The strength of MarDini lies in its ability to generate videos based on an arbitrary number of masked frames, supporting various generation tasks such as video interpolation, image-to-video conversion, and video expansion.

Image-to-Video Results

One of the main applications of MarDini is image-to-video generation. By using a reference frame placed in the middle as a conditional input and generating 16 additional frames to demonstrate this functionality, the official generated video example includes 17 frames rendered at 8FPS, creating a smooth 2-second video.

Video Expansion Results

MarDini can also expand videos by adjusting any length of existing videos. We have extended a 5-frame reference video to 2 seconds by adding 12 new frames to each sequence.

Video Interpolation Results

MarDini achieves video interpolation by using the first and last frames as conditioning signals to generate intermediate frames. When these boundary frames are the same, MarDini can create seamless loop videos.
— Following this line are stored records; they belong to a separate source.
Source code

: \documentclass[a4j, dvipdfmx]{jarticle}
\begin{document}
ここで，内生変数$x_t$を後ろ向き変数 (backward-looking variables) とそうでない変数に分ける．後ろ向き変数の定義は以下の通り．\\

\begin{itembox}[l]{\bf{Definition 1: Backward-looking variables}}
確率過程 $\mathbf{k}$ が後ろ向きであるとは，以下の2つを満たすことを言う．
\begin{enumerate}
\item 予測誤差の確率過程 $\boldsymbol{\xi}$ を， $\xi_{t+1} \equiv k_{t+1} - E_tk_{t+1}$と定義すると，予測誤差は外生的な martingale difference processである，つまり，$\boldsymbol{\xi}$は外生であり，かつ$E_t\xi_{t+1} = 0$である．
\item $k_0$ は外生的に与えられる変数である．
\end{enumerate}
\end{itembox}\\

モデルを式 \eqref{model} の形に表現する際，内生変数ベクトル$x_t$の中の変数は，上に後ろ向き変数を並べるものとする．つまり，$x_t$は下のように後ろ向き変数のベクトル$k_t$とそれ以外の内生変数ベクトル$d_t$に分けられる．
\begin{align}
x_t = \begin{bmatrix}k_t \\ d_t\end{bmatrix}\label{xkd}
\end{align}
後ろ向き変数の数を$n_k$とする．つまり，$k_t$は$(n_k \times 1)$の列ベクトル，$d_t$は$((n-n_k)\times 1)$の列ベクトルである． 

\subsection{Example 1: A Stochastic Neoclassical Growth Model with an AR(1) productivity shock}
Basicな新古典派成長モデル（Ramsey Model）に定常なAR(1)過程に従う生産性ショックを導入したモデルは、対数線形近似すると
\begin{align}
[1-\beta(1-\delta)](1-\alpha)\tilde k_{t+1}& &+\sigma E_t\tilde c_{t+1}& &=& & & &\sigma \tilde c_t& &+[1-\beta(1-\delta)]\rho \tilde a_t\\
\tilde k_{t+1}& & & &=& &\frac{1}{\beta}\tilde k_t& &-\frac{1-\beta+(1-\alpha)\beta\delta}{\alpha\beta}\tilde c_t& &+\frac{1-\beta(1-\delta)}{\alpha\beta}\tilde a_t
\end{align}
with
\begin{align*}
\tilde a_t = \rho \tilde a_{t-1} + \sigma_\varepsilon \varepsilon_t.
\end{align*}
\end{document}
MarDini's working principle is quite intriguing. It employs advanced and efficient video generation technology, mainly consisting of two parts: the planning model and the generation model. First, the planning model uses the masked autoregressive (MAR) method to interpret low-resolution input frames and generate guidance signals for the frames to be created. Then, the lightweight generation model generates high-resolution detailed frames through a diffusion process, ensuring that the final video is smooth and visually appealing.

Unlike many video models that require complex pre-trained image models, MarDini claims to be trainable from scratch using unlabeled video data. This is because it adopts a progressive training strategy, flexibly adjusting the masking of frames during training, allowing the model to better handle different frame configurations.

A notable feature of MarDini is its flexibility and performance. It is not only powerful but also efficient, suitable for larger-scale tasks. This model can handle various tasks such as video interpolation, image-to-video generation, and video expansion, whether it is smoothing existing video clips or creating complete sequences from scratch, it can handle them with ease.

In terms of performance, MarDini sets new benchmarks, generating high-quality videos in fewer steps, making it more cost-effective and time-efficient than more complex alternatives. The official research paper states, "Our studies show that our modeling strategy is competitive in various interpolation and animation benchmarks, while reducing computational requirements at comparable parameter scales."

Project entry: https://mardini-vidgen.github.io/

Key points:

✨ MarDini is a new generation video generation model launched by Meta in collaboration with KAUST, capable of easily completing various video creation tasks.

🎥 The model achieves efficient video interpolation and image-to-video generation through the combination of planning and generation models.

💡 MarDini generates high-quality videos in fewer steps, significantly enhancing the flexibility and efficiency of creation.